Ca2+-dependent vesicular and non-vesicular lipid transfer controls hypoosmotic plasma membrane expansion

Background : Robust coordination of surface and volume changes is critical for cell integrity. Few studies have elucidated the plasma membrane (PM) remodeling events during drastic cell surface and volume alteration, especially regarding PM sensing and its subsequent rearrangements. Results: In this article, using fission yeast protoplasts, we reveal a Ca2+-dependent mechanism for membrane addition that ensures PM integrity and allows its expansion during acute hypoosmotic cell swelling.

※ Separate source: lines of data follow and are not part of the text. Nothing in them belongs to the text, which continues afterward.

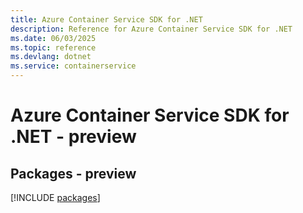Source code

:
 ```yaml
---
title: Azure Container Service SDK for .NET
description: Reference for Azure Container Service SDK for .NET
ms.date: 06/03/2025
ms.topic: reference
ms.devlang: dotnet
ms.service: containerservice
---
```

# Azure Container Service SDK for .NET - preview
## Packages - preview
[!INCLUDE [packages](container-service-index.md)]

We show that MscS-like mechanosensitive channels activated by PM tension control extracellular Ca2+ influx, which triggers potential direct lipid transfer at endoplasmic reticulum (ER)-PM contact sites by conserved extended-synaptotagmins and accelerates exocytosis, enabling PM expansion necessary for osmotic equilibrium. Defects in any of these key events result in rapid protoplast rupture upon severe hypotonic shock. Our numerical simulations of such hypoosmotic PM expansion further propose a cellular strategy that combines instantaneous non-vesicular lipid transfer with bulk exocytic membrane delivery to maintain PM integrity for dramatic cell surface/volume adaptation. Conclusions: We propose a cellular strategy that combines instantaneous non-vesicular lipid transfer with bulk exocytic membrane delivery to maintain PM integrity for dramatic cell surface/volume adaptation.